_HOW TO COMPLETE THIS TASK_
Where the listing below has a line with "HasSelector returns a", write out exactly that line and every line after it, stopping after the line with "(o *FabricConfigResultRelationship) GetLinkOk()".

_EXTRACTED INFORMATION_
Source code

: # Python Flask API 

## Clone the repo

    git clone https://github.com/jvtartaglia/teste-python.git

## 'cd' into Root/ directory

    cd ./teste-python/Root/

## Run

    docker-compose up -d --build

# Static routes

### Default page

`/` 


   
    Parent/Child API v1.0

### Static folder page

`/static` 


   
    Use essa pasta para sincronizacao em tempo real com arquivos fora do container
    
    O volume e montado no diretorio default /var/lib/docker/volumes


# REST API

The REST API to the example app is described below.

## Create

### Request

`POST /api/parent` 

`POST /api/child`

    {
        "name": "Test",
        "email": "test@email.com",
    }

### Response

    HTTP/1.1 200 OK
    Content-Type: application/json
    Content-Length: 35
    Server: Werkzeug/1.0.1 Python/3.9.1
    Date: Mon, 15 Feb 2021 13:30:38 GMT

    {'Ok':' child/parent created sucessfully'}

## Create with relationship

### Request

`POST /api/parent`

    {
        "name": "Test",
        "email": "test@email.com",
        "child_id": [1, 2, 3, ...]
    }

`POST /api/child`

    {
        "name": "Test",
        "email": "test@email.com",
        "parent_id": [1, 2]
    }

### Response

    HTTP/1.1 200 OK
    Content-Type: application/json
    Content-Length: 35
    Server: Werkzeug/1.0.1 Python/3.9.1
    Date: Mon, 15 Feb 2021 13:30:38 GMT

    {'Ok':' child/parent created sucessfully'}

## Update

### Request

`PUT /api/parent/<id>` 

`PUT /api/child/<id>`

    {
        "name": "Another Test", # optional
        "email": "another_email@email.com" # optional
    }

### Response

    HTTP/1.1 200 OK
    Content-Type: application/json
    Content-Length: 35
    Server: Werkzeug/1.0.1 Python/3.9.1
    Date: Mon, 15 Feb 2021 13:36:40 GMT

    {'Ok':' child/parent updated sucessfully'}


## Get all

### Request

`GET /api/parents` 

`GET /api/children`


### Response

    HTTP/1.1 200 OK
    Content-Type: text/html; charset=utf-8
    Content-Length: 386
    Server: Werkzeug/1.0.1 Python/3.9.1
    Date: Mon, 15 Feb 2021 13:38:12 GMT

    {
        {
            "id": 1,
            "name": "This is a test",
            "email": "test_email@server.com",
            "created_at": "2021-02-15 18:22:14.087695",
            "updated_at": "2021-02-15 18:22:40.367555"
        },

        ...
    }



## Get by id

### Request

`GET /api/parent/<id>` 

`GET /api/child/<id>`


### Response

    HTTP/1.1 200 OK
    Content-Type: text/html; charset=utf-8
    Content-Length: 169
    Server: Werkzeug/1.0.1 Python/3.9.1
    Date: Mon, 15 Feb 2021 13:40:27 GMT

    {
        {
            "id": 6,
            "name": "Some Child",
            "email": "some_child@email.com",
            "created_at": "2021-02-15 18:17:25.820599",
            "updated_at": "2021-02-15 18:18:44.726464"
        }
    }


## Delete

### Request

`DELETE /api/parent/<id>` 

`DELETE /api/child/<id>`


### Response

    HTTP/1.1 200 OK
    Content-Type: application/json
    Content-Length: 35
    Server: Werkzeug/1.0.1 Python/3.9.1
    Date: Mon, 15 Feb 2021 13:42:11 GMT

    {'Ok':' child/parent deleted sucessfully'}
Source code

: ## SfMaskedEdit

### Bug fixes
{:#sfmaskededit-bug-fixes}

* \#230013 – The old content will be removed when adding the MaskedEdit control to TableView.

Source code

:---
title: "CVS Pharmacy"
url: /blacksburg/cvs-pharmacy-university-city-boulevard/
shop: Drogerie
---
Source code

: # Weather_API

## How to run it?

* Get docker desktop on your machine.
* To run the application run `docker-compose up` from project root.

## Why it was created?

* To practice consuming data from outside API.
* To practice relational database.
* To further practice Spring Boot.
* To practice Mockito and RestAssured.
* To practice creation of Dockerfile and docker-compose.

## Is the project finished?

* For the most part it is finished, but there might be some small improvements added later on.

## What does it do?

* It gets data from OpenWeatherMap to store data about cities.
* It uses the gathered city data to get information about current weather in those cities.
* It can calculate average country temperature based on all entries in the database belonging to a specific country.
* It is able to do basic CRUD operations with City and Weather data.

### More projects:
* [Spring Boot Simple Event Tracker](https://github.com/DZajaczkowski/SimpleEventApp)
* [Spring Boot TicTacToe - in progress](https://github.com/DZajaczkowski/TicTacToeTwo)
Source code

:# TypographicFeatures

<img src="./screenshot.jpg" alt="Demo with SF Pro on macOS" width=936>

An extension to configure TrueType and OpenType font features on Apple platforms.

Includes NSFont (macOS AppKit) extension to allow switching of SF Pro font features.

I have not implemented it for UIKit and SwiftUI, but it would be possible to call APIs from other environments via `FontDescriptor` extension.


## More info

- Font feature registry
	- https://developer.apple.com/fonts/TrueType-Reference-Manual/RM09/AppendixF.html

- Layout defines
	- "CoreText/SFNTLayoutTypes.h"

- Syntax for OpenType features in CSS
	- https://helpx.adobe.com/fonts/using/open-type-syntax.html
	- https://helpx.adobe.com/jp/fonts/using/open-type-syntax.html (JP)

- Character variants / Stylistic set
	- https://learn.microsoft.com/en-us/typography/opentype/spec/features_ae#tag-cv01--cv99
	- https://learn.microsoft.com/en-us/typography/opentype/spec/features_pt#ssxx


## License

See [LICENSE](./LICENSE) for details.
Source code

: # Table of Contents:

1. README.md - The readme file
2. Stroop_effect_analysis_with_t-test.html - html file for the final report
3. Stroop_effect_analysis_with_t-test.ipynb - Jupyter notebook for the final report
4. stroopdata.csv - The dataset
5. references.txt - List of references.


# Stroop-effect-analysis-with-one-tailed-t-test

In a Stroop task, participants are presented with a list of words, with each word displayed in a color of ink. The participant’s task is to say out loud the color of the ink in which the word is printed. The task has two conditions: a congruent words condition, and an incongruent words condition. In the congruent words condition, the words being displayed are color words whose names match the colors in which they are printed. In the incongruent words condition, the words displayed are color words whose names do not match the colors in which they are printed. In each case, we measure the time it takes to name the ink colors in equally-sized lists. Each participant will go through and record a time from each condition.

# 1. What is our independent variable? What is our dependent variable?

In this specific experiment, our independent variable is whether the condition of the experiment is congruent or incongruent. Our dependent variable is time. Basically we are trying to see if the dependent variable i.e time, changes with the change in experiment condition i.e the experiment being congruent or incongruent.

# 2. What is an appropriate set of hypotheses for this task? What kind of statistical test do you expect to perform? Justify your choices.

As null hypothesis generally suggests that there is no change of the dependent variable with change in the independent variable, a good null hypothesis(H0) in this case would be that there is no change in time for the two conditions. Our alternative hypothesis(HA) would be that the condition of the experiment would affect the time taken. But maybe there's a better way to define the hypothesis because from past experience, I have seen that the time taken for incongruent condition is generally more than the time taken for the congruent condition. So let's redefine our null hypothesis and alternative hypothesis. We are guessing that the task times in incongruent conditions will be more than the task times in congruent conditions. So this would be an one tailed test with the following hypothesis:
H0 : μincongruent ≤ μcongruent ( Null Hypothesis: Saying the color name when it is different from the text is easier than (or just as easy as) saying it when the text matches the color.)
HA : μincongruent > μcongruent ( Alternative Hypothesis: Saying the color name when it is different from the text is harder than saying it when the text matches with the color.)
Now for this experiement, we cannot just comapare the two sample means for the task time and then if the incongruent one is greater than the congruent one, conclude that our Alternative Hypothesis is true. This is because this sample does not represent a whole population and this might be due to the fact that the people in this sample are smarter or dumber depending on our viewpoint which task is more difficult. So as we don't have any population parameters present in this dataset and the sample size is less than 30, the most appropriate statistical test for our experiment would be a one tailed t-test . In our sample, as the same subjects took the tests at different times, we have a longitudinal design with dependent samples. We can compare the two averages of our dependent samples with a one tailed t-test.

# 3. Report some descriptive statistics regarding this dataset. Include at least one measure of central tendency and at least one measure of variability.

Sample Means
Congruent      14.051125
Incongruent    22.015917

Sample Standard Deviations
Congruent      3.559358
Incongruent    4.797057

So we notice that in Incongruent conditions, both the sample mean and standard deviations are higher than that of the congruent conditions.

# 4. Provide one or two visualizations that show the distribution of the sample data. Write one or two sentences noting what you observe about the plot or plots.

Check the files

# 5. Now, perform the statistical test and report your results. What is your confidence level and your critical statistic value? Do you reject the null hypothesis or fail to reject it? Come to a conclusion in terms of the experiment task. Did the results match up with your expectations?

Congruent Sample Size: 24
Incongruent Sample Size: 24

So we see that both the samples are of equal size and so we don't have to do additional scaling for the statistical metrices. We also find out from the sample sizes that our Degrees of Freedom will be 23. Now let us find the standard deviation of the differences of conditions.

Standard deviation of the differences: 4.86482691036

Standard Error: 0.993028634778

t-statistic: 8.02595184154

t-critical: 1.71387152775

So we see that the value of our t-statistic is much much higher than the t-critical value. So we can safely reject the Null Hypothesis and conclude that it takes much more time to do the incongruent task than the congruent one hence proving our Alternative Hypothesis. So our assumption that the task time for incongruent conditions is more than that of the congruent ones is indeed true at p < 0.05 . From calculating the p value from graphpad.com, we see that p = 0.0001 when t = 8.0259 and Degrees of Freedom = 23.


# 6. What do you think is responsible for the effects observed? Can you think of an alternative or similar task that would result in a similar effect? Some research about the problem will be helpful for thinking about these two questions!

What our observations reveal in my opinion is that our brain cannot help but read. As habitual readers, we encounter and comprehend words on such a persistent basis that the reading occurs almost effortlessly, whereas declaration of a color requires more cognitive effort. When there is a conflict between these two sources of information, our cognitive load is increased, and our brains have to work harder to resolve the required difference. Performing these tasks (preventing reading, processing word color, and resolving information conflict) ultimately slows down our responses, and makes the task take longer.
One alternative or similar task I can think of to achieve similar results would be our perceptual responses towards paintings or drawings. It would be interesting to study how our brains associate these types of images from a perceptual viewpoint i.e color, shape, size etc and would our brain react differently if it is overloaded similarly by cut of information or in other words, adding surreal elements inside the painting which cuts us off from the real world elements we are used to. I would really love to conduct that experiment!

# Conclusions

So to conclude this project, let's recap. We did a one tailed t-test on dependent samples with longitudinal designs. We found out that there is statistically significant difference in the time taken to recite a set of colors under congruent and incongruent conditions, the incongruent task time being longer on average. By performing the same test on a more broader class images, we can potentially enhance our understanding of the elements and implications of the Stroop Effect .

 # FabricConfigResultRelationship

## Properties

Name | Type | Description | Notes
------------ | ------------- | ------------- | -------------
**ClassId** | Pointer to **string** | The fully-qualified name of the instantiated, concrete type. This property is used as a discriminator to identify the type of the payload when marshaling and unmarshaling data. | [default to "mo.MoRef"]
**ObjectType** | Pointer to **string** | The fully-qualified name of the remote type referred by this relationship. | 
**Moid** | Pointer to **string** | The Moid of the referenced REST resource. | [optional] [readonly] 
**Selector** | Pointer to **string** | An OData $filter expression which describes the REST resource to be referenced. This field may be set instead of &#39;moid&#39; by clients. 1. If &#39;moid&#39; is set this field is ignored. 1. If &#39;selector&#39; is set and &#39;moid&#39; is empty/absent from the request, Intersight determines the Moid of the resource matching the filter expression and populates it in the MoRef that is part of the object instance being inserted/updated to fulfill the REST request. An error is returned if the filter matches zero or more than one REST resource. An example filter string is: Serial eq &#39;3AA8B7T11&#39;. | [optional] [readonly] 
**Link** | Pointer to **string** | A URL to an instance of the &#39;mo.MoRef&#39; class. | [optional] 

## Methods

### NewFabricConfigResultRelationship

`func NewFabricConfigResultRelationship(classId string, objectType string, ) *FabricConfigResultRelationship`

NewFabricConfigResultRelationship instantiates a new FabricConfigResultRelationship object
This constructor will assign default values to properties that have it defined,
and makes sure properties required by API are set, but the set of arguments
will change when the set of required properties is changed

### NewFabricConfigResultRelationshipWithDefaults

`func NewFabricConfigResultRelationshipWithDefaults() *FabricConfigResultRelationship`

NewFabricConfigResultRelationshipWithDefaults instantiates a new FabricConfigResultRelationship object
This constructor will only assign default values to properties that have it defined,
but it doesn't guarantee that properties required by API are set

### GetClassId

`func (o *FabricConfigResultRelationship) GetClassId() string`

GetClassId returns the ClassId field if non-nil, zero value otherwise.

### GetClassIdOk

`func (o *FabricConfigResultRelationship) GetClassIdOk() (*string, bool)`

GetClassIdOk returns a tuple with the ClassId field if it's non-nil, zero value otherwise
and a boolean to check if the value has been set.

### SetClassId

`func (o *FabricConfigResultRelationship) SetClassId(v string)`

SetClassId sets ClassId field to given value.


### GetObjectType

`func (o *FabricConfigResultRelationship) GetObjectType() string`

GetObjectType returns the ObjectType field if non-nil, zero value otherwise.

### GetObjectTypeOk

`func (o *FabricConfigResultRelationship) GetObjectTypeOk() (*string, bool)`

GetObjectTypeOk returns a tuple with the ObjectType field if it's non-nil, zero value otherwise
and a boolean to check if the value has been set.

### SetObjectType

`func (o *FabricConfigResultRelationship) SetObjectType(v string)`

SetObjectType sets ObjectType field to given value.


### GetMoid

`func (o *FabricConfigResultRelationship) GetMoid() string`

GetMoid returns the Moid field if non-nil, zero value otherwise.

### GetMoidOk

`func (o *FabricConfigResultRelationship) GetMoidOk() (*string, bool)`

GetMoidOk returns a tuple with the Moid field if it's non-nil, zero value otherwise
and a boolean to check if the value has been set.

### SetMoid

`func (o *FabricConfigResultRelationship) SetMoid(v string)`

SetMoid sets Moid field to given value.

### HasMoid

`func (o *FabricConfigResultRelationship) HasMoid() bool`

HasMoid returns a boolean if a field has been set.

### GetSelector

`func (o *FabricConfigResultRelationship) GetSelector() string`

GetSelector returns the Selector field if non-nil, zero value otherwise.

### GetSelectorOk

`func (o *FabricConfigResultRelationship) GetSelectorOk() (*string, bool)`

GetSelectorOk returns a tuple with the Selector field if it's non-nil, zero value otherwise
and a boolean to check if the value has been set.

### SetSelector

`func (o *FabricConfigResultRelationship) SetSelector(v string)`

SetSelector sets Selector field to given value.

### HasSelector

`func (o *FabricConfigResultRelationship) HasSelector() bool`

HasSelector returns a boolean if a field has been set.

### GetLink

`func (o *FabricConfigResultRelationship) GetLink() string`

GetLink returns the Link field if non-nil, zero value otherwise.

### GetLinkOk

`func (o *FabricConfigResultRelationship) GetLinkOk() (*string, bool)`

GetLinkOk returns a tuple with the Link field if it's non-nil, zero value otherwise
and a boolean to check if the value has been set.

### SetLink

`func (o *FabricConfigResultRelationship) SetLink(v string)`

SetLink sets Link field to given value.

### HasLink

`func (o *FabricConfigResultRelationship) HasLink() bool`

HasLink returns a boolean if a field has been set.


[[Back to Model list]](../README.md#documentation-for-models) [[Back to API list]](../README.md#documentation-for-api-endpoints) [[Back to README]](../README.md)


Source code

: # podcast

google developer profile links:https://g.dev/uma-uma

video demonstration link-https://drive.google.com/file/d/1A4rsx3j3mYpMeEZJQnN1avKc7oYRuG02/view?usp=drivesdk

_RESPONSE_
HasSelector returns a boolean if a field has been set.

### GetLink

`func (o *FabricConfigResultRelationship) GetLink() string`

GetLink returns the Link field if non-nil, zero value otherwise.

### GetLinkOk

`func (o *FabricConfigResultRelationship) GetLinkOk() (*string, bool)`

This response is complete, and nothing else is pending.